At a joint meeting of the Santa Rosa City Council and the Sonoma County Board of Supervisors last week, I thought about how hard these officials are working to do what's right for the people they represent.

They looked tired but determined. In the aftermath of the worst natural disaster in California history, they are confronted by meetings day after day and the rush of new and complex issues. It would only be human nature to feel overwhelmed by the enormity of the tasks before them.

I also saw how they were being tugged in many directions by the complexity of the issues and by the folks who arrive with different agendas - the folks you see at every public meeting, the folks who oppose this or that, the folks who want to refocus the conversation to issues unrelated to the fire damage.

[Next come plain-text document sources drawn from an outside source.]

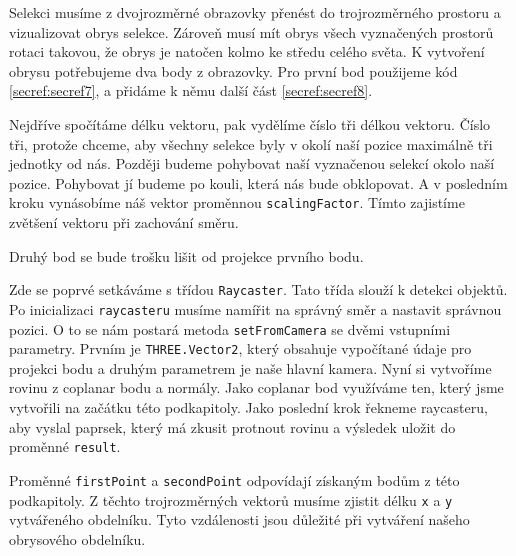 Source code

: \documentclass[czech,bachelor,dept420,male,cpdeclaration]{diploma}
\begin{document}
Selekci musíme z dvojrozměrné obrazovky přenést do trojrozměrného prostoru a vizualizovat obrys selekce. Zároveň musí mít obrys všech vyznačených prostorů rotaci takovou, že obrys je natočen kolmo ke středu celého světa. K vytvoření obrysu potřebujeme dva body z obrazovky. Pro první bod použijeme kód \ref{secref:secref7}, a přidáme k němu další část \ref{secref:secref8}.



Nejdříve spočítáme délku vektoru, pak vydělíme číslo tři délkou vektoru. Číslo tři, protože chceme, aby všechny selekce byly v okolí naší pozice maximálně tři jednotky od nás. Později budeme pohybovat naší vyznačenou selekcí okolo naší pozice. Pohybovat jí budeme po kouli, která nás bude obklopovat. A v posledním kroku vynásobíme náš vektor proměnnou \texttt{scalingFactor}. Tímto zajistíme zvětšení vektoru při zachování směru. 

Druhý bod se bude trošku lišit od projekce prvního bodu. 



Zde se poprvé setkáváme s třídou \texttt{Raycaster}. Tato třída slouží k detekci objektů. Po inicializaci \texttt{raycasteru} musíme namířit na správný směr a nastavit správnou pozici. O to se nám postará metoda \texttt{setFromCamera} se dvěmi vstupními parametry. Prvním je \texttt{THREE.Vector2}, který obsahuje vypočítané údaje pro projekci bodu a druhým parametrem je naše hlavní kamera. Nyní si vytvoříme rovinu z coplanar bodu a normály. Jako coplanar bod využíváme ten, který jsme vytvořili na začátku této podkapitoly. Jako poslední krok řekneme raycasteru, aby vyslal paprsek, který má zkusit protnout rovinu a výsledek uložit do proměnné \texttt{result}.


\begin{minipage}{\linewidth}
  
\end{minipage}

Proměnné \texttt{firstPoint} a \texttt{secondPoint} odpovídají získaným bodům z této podkapitoly. Z těchto trojrozměrných vektorů musíme zjistit délku \texttt{x} a \texttt{y} vytvářeného obdelníku. Tyto vzdálenosti jsou důležité při vytváření našeho obrysového obdelníku. 
\end{document}
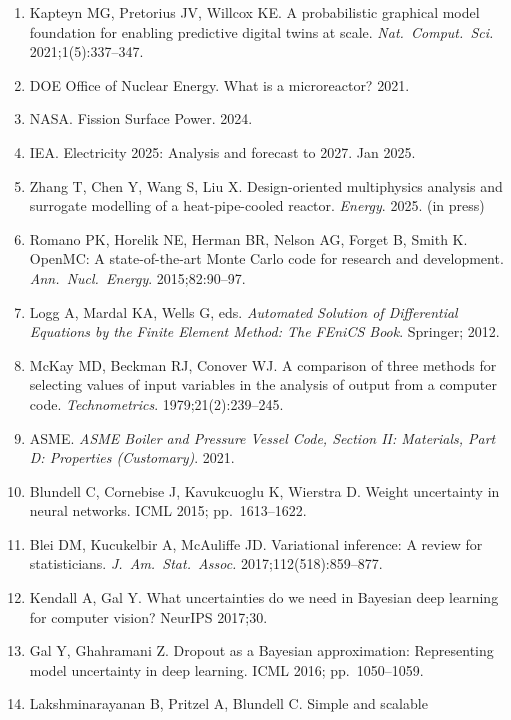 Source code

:\documentclass[11pt,a4paper]{article}
\begin{document}
\begin{enumerate}
      \textit{Nucl.\ Eng.\ Des.} 2025;433:113690.
\item Kapteyn MG, Pretorius JV, Willcox KE. A probabilistic graphical
      model foundation for enabling predictive digital twins at scale.
      \textit{Nat.\ Comput.\ Sci.} 2021;1(5):337--347.
\item DOE Office of Nuclear Energy. What is a microreactor? 2021.
\item NASA. Fission Surface Power. 2024.
\item IEA. Electricity 2025: Analysis and forecast to 2027. Jan 2025.
\item Zhang T, Chen Y, Wang S, Liu X. Design-oriented multiphysics
      analysis and surrogate modelling of a heat-pipe-cooled reactor.
      \textit{Energy}. 2025. (in press)
\item Romano PK, Horelik NE, Herman BR, Nelson AG, Forget B, Smith K.
      OpenMC: A state-of-the-art Monte Carlo code for research and
      development. \textit{Ann.\ Nucl.\ Energy}. 2015;82:90--97.
\item Logg A, Mardal KA, Wells G, eds. \textit{Automated Solution of
      Differential Equations by the Finite Element Method: The FEniCS
      Book}. Springer; 2012.
\item McKay MD, Beckman RJ, Conover WJ. A comparison of three methods
      for selecting values of input variables in the analysis of output
      from a computer code. \textit{Technometrics}. 1979;21(2):239--245.
\item ASME. \textit{ASME Boiler and Pressure Vessel Code, Section II:
      Materials, Part D: Properties (Customary)}. 2021.
\item Blundell C, Cornebise J, Kavukcuoglu K, Wierstra D. Weight
      uncertainty in neural networks. ICML 2015; pp.\ 1613--1622.
\item Blei DM, Kucukelbir A, McAuliffe JD. Variational inference: A
      review for statisticians. \textit{J.\ Am.\ Stat.\ Assoc.}
      2017;112(518):859--877.
\item Kendall A, Gal Y. What uncertainties do we need in Bayesian deep
      learning for computer vision? NeurIPS 2017;30.
\item Gal Y, Ghahramani Z. Dropout as a Bayesian approximation:
      Representing model uncertainty in deep learning. ICML 2016;
      pp.\ 1050--1059.
\item Lakshminarayanan B, Pritzel A, Blundell C. Simple and scalable

\end{enumerate}
\end{document}
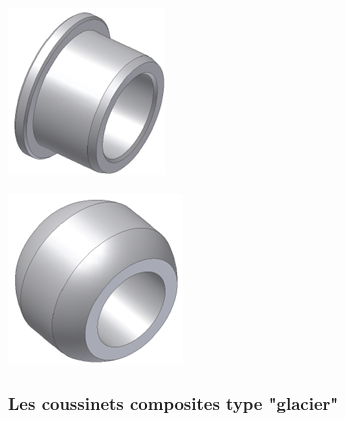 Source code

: \documentclass[11pt,oneside]{article}
\begin{document}
\begin{minipage}[c]{.23\linewidth}
\begin{center}
\includegraphics[width=.75\textwidth]{png/fig13}
\end{center}
\end{minipage}\hfill
\begin{minipage}[c]{.23\linewidth}
\begin{center}
\includegraphics[width=.75\textwidth]{png/fig14}
\end{center}
\end{minipage}

		 
\subsubsection{Les coussinets composites type "glacier"}
\end{document}

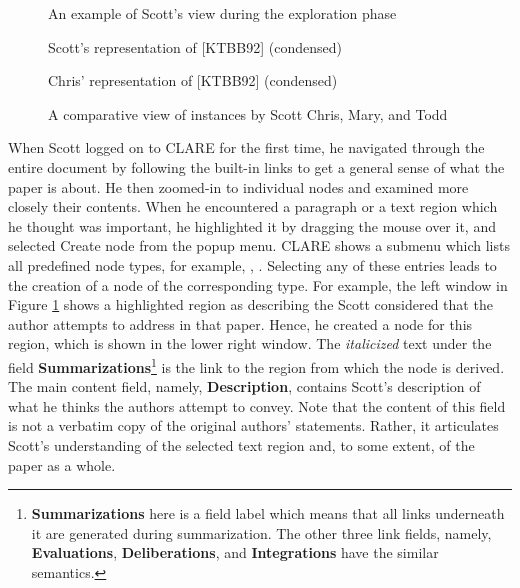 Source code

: \begin{figure}[htb]
  \centerline{}
  \caption{An example of Scott's view during the exploration phase}
  \label{fig:summarize}
\end{figure}

\begin{figure}[htb]
  \caption{Scott's representation of [KTBB92] (condensed)}
  \label{fig:cb1}
\end{figure}

\begin{figure}[htb]
  \caption{Chris' representation of [KTBB92] (condensed)}
  \label{fig:cb2}
\end{figure}

\begin{figure}[htb]
  \centerline{}
  \caption{A comparative view of  instances by Scott
  Chris, Mary, and Todd}
  \label{fig:compare}
\end{figure}

When Scott logged on to CLARE for the first time, he navigated through the
entire document by following the built-in links to get a general sense of
what the paper is about. He then zoomed-in to individual nodes and examined
more closely their contents. When he encountered a paragraph or a text
region which he thought was important, he highlighted it by dragging the
mouse over it, and selected {\sf Create node\/} from the popup menu. CLARE
shows a submenu which lists all predefined node types, for example,
, . Selecting any of these
entries leads to the creation of a node of the corresponding type.  For
example, the left window in Figure \ref{fig:summarize} shows a highlighted
region as describing the  Scott considered that the
author attempts to address in that paper.  Hence, he created a  node for this region, which is shown in the lower right
window. The {\it italicized\/} text under the field {\bf
Summarizations}\footnote{{\bf Summarizations} here is a field label which means
that all links underneath it are generated during summarization.  The other
three link fields, namely, {\bf Evaluations}, {\bf Deliberations\/}, and
{\bf Integrations\/} have the similar semantics.} is the link to the region
from which the node is derived. The main content field, namely, {\bf
Description}, contains Scott's description of what he thinks the authors
attempt to convey. Note that the content of this field is not a verbatim
copy of the original authors' statements. Rather, it articulates Scott's
understanding of the selected text region and, to some extent, of the paper
as a whole.

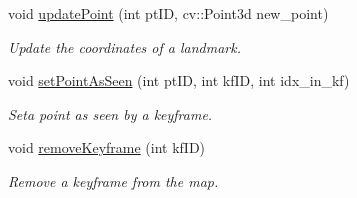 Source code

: \begin{DoxyCompactItemize}
void \hyperlink{classMap_a4338fe122941088dc90ed54dfb8e286d}{update\+Point} (int pt\+ID, cv\+::\+Point3d new\+\_\+point)
\begin{DoxyCompactList}\small\item\em Update the coordinates of a landmark. \end{DoxyCompactList}\item 
void \hyperlink{classMap_a1e548f20958c5719c79ca45ed8a8893a}{set\+Point\+As\+Seen} (int pt\+ID, int kf\+ID, int idx\+\_\+in\+\_\+kf)
\begin{DoxyCompactList}\small\item\em Seta point as seen by a keyframe. \end{DoxyCompactList}\item 
\mbox{\label{classMap_a0a4ccf9ee6358552dda552b76ab2619c}} 
void \hyperlink{classMap_a0a4ccf9ee6358552dda552b76ab2619c}{remove\+Keyframe} (int kf\+ID)
\begin{DoxyCompactList}\small\item\em Remove a keyframe from the map. \end{DoxyCompactList}\end{DoxyCompactItemize}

We are left with two big questions: Are we capable of balancing our respect for the beauty of this place with the needs of the thousands of men, women and children who are newly homeless? And are we capable of making progress before time runs out?

In the past, moving in an expeditious fashion was not what local government did best. Mired in layers of bureaucracy and comfortable in a world of consultants, committees and mind-numbing studies, everything seemed to take a long time.

Can these seven City Council members and five county supervisors change the culture and overcome the inertia that has defined the politics of housing in Sonoma County? Should Sonoma County remain the same or get smaller?

In the coming months and years, we will find out.

What we know for sure is that the worst natural disaster in California history requires more than politics as usual.